At his approach, she paused in her task and stood waiting for him, with the expression of interested, if automatic, attention, which appeared on her face, as in answer to some secret spring, whenever she was invited to perform the delicate part of a listener. She had attained at last that battered yet smiling acquiescence in the will of Providence which has been eloquently praised, under different names, by both theologians and philosophers. From a long and uncomplaining submission to boredom, she had arrived at a point of blessedness where she was unable to be bored at all. Out of the furnace of a too ardent youth, her soul had escaped into the agreeable, if foggy, atmosphere of middle age. Peace had been provided for her--if not by generously presenting her with the things that she desired, still quite as effectually by crippling the energy of her desires, until they were content to sun themselves quietly in a row, like aged, enfeebled paupers along the south wall of the poorhouse.

"Aunt Kesiah," said Gay, stopping beside her, "do you think any of us understand Molly's character? Is she happy with us or not?"

It is a pleasant thing to be at the time of life, and in the possession of the outward advantages, which compel other persons to stop in the midst of their own interesting affairs and begin to inquire if they understand one's character. As Kesiah lifted a caterpillar on a leaf, and carefully laid it in the centre of the grassy walk, she thought quite cheerfully that nobody had ever wondered about her character, and that it must be rather nice to have some one do so.

"I don't know, Jonathan; you will tread on that caterpillar if you aren't careful."

"Hang the caterpillar! I sometimes suspect that she isn't quite so happy as she ought to be."

"She didn't get over Reuben's death easily, if that is what you mean."

"I don't know whether it is what I mean or not."

"Perhaps her development has surprised you, in a way. The first touch of sorrow changed her from a child into a woman. No one ever realized, I suppose, the strength that was in her all the time."

Turning away from her, he stared moodily at Uncle Boaz, who was trimming the lawn beyond the miniature box hedges of the garden. Furrows of mown grass lay like golden green wind-drifts behind the swinging passage of the scythe, and the face of the old negro showed scarred and wistful under the dappled sunshine. June beetles, coloured like emeralds, spun loudly through the stillness, which had in it an almost human quality of hushed and expectant waiting. All Nature seemed to be breathing softly, lest she should awake from her illusion and find the world dissolved into space.

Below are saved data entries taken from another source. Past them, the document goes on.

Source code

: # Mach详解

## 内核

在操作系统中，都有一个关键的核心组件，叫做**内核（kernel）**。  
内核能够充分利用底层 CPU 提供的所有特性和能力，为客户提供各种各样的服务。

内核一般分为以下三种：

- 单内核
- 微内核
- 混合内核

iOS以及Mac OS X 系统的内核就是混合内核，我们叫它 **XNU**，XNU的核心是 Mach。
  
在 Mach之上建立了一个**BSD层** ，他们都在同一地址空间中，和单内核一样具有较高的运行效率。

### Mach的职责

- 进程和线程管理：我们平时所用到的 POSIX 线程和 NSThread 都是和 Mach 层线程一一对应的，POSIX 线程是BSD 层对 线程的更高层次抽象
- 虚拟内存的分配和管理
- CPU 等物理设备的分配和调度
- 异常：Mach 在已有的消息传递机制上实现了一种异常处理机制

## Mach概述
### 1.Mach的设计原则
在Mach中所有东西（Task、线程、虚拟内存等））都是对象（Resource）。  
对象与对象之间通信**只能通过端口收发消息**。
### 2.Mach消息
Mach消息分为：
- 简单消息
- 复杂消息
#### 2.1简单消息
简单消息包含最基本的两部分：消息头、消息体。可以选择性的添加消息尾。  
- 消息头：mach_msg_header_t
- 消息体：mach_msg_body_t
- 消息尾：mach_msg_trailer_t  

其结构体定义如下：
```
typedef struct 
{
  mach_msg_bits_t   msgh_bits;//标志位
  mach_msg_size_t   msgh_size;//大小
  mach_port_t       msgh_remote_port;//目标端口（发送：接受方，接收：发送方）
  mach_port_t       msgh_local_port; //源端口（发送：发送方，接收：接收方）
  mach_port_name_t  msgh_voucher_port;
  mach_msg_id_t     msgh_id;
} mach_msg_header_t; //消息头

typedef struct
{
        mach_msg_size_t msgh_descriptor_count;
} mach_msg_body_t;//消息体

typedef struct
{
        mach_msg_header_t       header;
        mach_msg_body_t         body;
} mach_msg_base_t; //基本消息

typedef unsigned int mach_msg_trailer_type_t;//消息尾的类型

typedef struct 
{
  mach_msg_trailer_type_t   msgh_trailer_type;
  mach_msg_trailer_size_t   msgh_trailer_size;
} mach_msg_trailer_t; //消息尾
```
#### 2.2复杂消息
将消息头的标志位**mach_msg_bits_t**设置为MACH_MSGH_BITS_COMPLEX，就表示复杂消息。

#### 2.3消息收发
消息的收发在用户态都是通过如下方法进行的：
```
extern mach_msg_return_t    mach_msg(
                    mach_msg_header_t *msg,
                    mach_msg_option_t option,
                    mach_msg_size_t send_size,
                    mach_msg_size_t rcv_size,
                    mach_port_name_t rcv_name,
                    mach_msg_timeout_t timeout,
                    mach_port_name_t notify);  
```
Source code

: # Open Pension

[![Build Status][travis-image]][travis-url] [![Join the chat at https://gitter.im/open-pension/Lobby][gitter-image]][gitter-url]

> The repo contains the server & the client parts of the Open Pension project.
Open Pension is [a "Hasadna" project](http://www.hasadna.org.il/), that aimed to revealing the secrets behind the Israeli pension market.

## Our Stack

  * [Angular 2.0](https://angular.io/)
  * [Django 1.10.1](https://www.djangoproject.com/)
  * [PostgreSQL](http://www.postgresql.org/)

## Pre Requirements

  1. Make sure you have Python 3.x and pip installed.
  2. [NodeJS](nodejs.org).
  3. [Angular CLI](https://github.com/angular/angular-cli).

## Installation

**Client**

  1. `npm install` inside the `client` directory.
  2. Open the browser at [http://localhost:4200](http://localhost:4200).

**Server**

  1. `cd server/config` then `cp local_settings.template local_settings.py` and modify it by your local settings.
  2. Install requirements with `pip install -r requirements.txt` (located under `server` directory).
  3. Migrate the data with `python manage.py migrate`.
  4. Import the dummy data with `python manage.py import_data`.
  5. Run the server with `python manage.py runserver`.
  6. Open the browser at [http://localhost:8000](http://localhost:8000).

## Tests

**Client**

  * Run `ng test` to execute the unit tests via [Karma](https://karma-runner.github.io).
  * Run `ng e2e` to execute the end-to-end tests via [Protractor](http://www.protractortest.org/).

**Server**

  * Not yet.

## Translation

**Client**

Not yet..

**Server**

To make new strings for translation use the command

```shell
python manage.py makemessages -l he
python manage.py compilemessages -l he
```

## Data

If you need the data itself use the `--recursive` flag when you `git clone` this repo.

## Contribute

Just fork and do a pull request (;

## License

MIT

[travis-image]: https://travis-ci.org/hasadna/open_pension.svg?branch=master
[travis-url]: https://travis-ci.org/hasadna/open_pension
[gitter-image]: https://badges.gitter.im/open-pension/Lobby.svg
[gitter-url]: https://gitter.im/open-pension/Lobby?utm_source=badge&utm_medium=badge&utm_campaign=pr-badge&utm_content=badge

"I wonder if it is really the miller?" said Gay suddenly. "The truth is her life seems empty of something."

"I beg your pardon?" returned Kesiah, startled, for she had been thinking not of Molly's life, but of her own. It was not much of a life, to be sure, but it was all she had, so she felt it was only natural that she should think about it.

"I said I wondered if it were the miller," repeated Gay a little impatiently. Like his mother he found Kesiah's attacks of inattention very trying--and if she were to get deaf the only position she had ever filled with credit would be necessarily closed to her. What on earth did she have to occupy her anyway if not other people's affairs?

"I can hardly believe that," she answered. "Of course he's a very admirable young man, but it's out of the question that Molly should worry her mind about him after he has gone and married another woman."

Her logic seemed rather feeble to Gay, but as he had told himself often before, Kesiah never could argue.

"I hear the fellow's come out quite surprisingly. Mr. Chamberlayne tells me he is speaking now around the neighbourhood, and he has a pretty command of rough and ready oratory."

"I suppose that is why Molly is so anxious to hear him. She has ordered her horse to ride over to a meeting at Piping Tree this afternoon."

"What?" He stared in amazement.

"Young Revercomb is going to speak at an open air meeting of some kind--political, I imagine--and Molly is going to hear him."

His answer was a low whistle. "At what time?" he asked presently.

"She ordered her horse at three--the very hottest part of the day."

"Well, she'll probably have sunstroke," Gay replied, "but at any rate, I'll not let her have it alone."